Re: UNIX tar limitation

Hi Danny,

Default tar has a limitation. You can install PHCO_28992 and check it works or not. Otherwise, get GNU's tar

http://hpux.connect.org.uk/hppd/hpux/Gnu/tar-1.15.1/
http://www2.itrc.hp.com/service/patch/patchDetail.do?patchid=PHCO_28992&sel={hpux:11.11,}&BC=main|search|

-Arun

"A ship in the harbor is safe, but that is not what ships are built for"
Kenan Erdey
Honored Contributor

Re: UNIX tar limitation

hi;

with a tar patch you are capable of tar up to 8 GB. But i don't know whether there is a file number limitation.
Computers have lots of memory but no imagination
inventsekar_1
Respected Contributor

Re: UNIX tar limitation

HI Danny,

"Because of industry standards and interoperability goals, tar does not
support the archival of files larger than 8GB or files that have
user/group IDs greater than 2048k. Files with user/group IDs greater
than 2048k are archived and restored under the user/group ID of the
current process, unless the uname/gname exists (see tar(4))."

man tar
Be Tomorrow, Today.
Raj D.
Honored Contributor

Re: UNIX tar limitation

Danny,

You can use the GNU version of tar to overcome 2GB file size limitation.

Here it is:
http://hpux.cs.utah.edu/hppd/hpux/Gnu/tar-1.15.1/


[ Although tar is supplied with HP-UX, gtar has more options and handles absolute paths as relative paths, restores the original dates of directories when extracting and also supports large file systems. The gettext and libiconv packages should be installed first, prior to installing tar. ]


Cheers,
Raj.
" If u think u can , If u think u cannot , - You are always Right . "
Danny Fang
Frequent Advisor

Re: UNIX tar limitation

Hi,

Thanks to all whom had shared their knowledge in this thread.

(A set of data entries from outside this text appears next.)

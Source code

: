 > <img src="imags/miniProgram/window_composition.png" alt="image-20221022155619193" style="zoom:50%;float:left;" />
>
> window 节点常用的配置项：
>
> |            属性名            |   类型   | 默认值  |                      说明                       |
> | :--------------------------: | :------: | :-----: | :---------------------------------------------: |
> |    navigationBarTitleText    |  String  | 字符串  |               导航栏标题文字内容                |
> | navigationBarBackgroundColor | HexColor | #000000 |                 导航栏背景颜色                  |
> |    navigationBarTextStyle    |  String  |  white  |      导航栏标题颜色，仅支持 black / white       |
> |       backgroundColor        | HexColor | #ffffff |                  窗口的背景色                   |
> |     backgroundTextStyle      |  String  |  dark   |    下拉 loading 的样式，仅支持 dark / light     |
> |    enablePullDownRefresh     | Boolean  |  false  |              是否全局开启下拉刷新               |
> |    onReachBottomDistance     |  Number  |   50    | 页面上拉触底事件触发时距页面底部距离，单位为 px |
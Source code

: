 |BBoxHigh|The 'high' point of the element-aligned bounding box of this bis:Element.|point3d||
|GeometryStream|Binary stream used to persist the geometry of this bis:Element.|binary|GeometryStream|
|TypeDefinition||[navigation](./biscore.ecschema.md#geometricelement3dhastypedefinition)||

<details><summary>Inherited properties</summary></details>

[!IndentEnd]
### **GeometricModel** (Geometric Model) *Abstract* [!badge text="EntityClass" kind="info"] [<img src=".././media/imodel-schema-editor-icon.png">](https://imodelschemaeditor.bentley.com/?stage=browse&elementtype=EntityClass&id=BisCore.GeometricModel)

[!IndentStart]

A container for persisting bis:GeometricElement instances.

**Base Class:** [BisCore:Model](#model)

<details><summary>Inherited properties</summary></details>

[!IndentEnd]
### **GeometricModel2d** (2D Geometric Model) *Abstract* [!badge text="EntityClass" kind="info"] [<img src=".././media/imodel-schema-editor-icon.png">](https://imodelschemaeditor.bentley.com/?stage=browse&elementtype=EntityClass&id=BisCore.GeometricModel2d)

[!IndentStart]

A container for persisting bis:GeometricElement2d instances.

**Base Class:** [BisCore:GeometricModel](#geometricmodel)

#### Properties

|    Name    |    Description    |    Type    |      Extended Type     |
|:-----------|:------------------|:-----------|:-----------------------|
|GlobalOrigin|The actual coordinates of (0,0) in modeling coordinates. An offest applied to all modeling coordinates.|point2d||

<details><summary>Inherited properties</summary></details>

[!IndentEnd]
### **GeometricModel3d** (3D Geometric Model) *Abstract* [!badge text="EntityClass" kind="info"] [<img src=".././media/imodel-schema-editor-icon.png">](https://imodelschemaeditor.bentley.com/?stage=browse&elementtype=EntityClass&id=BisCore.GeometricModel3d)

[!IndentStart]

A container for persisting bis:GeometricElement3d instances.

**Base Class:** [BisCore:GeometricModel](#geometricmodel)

However, the greater issue is with the number of files that tar can handle and not just the size.

The tar operation is done as in:
/usr/bin/tar -cEf "$GROUPID.tar" *"$GROUPID"*"statsfile.GPEH.xml"
Hence not the entire directory list.

Any ideas anyone?

Thanks
Danny
Stefan Schulz
Honored Contributor

Re: UNIX tar limitation

Hi again,

the problem is the use of wildcards. Your shell tries to expand those wildcards an creates an awful long commandline.

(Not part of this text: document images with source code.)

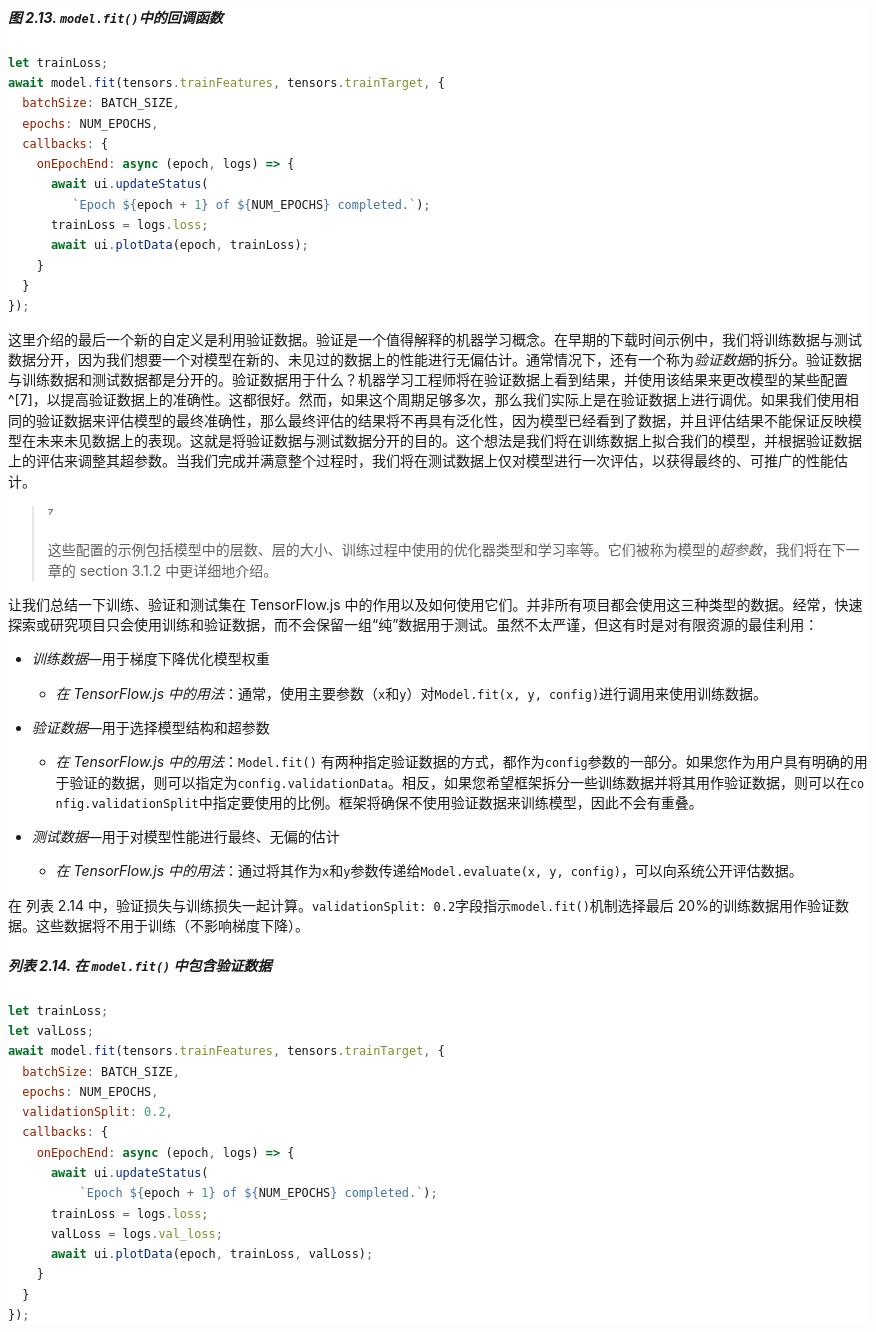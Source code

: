 ##### 图 2.13. `model.fit()`中的回调函数

```js
let trainLoss;
await model.fit(tensors.trainFeatures, tensors.trainTarget, {
  batchSize: BATCH_SIZE,
  epochs: NUM_EPOCHS,
  callbacks: {
    onEpochEnd: async (epoch, logs) => {
      await ui.updateStatus(
         `Epoch ${epoch + 1} of ${NUM_EPOCHS} completed.`);
      trainLoss = logs.loss;
      await ui.plotData(epoch, trainLoss);
    }
  }
});
```

这里介绍的最后一个新的自定义是利用验证数据。验证是一个值得解释的机器学习概念。在早期的下载时间示例中，我们将训练数据与测试数据分开，因为我们想要一个对模型在新的、未见过的数据上的性能进行无偏估计。通常情况下，还有一个称为*验证数据*的拆分。验证数据与训练数据和测试数据都是分开的。验证数据用于什么？机器学习工程师将在验证数据上看到结果，并使用该结果来更改模型的某些配置^[7]，以提高验证数据上的准确性。这都很好。然而，如果这个周期足够多次，那么我们实际上是在验证数据上进行调优。如果我们使用相同的验证数据来评估模型的最终准确性，那么最终评估的结果将不再具有泛化性，因为模型已经看到了数据，并且评估结果不能保证反映模型在未来未见数据上的表现。这就是将验证数据与测试数据分开的目的。这个想法是我们将在训练数据上拟合我们的模型，并根据验证数据上的评估来调整其超参数。当我们完成并满意整个过程时，我们将在测试数据上仅对模型进行一次评估，以获得最终的、可推广的性能估计。

> ⁷
> 
> 这些配置的示例包括模型中的层数、层的大小、训练过程中使用的优化器类型和学习率等。它们被称为模型的*超参数*，我们将在下一章的 section 3.1.2 中更详细地介绍。

让我们总结一下训练、验证和测试集在 TensorFlow.js 中的作用以及如何使用它们。并非所有项目都会使用这三种类型的数据。经常，快速探索或研究项目只会使用训练和验证数据，而不会保留一组“纯”数据用于测试。虽然不太严谨，但这有时是对有限资源的最佳利用：

+   *训练数据*—用于梯度下降优化模型权重

    +   *在 TensorFlow.js 中的用法*：通常，使用主要参数（`x`和`y`）对`Model.fit(x, y, config)`进行调用来使用训练数据。

+   *验证数据*—用于选择模型结构和超参数

    +   *在 TensorFlow.js 中的用法*：`Model.fit()` 有两种指定验证数据的方式，都作为`config`参数的一部分。如果您作为用户具有明确的用于验证的数据，则可以指定为`config.validationData`。相反，如果您希望框架拆分一些训练数据并将其用作验证数据，则可以在`config.validationSplit`中指定要使用的比例。框架将确保不使用验证数据来训练模型，因此不会有重叠。

+   *测试数据*—用于对模型性能进行最终、无偏的估计

    +   *在 TensorFlow.js 中的用法*：通过将其作为`x`和`y`参数传递给`Model.evaluate(x, y, config)`，可以向系统公开评估数据。

在 列表 2.14 中，验证损失与训练损失一起计算。`validationSplit: 0.2`字段指示`model.fit()`机制选择最后 20%的训练数据用作验证数据。这些数据将不用于训练（不影响梯度下降）。

##### 列表 2.14\. 在 `model.fit()` 中包含验证数据

```js
let trainLoss;
let valLoss;
await model.fit(tensors.trainFeatures, tensors.trainTarget, {
  batchSize: BATCH_SIZE,
  epochs: NUM_EPOCHS,
  validationSplit: 0.2,
  callbacks: {
    onEpochEnd: async (epoch, logs) => {
      await ui.updateStatus(
          `Epoch ${epoch + 1} of ${NUM_EPOCHS} completed.`);
      trainLoss = logs.loss;
      valLoss = logs.val_loss;
      await ui.plotData(epoch, trainLoss, valLoss);
    }
  }
});
```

So you have to work around this. Use find to identify your files and hand the list over to tar using xargs. Or move the files to a seperate directory and then tar the whole directory.

Regards Stefan
No Mouse found. System halted. Press Mousebutton to continue.
Danny Fang
Frequent Advisor

Re: UNIX tar limitation

Hi Stefan,

When you mentioned that the shell attempts to expand those wildcards and created awful long commandline, may I know what was the error message that you obtained when you experimented with this?

May I know how does the use of "find" coupled with "xargs", or by moving the files to a seperate directory and then tar-ingthe whole directory would help in this issue?

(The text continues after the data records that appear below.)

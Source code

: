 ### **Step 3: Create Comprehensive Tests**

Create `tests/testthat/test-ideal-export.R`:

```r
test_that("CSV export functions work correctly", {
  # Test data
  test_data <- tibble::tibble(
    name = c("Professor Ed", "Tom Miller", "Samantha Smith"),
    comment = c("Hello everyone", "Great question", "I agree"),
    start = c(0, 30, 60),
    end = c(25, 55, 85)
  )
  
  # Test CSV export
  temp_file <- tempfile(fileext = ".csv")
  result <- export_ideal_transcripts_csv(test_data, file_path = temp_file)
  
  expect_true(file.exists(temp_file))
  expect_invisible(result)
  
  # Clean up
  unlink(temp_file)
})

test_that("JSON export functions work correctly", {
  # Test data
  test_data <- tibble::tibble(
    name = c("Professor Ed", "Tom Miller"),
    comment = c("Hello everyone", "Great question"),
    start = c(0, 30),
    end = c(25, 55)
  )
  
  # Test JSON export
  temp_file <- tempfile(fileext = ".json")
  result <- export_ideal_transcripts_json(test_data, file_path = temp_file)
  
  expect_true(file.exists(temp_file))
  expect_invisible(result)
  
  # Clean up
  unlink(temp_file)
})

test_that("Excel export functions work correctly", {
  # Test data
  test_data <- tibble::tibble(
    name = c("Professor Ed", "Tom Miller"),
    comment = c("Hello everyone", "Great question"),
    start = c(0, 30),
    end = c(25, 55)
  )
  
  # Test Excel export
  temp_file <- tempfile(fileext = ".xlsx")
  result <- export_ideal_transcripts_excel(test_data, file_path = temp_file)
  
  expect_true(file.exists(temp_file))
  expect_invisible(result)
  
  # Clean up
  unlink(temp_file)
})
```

Greatly appreciate it if you could shed some light in these questions.

Thanks
Danny
Bill Hassell
Honored Contributor

Re: UNIX tar limitation

The * character means nothing to tar. It is a special character for the shell and it is automatically replaced with all the filenames that match. If you type this command (after setting the variable GROUPID):

echo *"$GROUPID"*"statsfile.GPEH.xml"

the result is what tar will see on the command line. The command line is not infinitely long so that is why you must provide long lists of filenames with utilities like find and xargs.


Bill Hassell, sysadmin
Stefan Schulz
Honored Contributor

Re: UNIX tar limitation

Hi Danny,

using a wildcard in a command is not interpreted by the comamnd but by the shell and then passed to the command.

So if you do something like tar cf xxx.tar *.txt and you have 1.txt, 2.txt .... 100.txt the shell will interprete this wildcart and call a command tar cf xxx.tar 1.txt 2.txt 3.txt 4.txt ...... 100.txt

Unfortunately a command can not have infinite length.

If you move all files to another directory you can just tar this directory without using wildcards. So if you find and move all desired files there is no need to call tar using wildcards. (e.g. tar cf xxx.tar ./my_tar_directory)

Or use find with xargs to get this long list of files passed to tar. Something like:

find . -name "yourexpression" | xargs tar cf yourtarfile.tar

See man xargs for more information.

Regards Stefan
No Mouse found. System halted. Press Mousebutton to continue.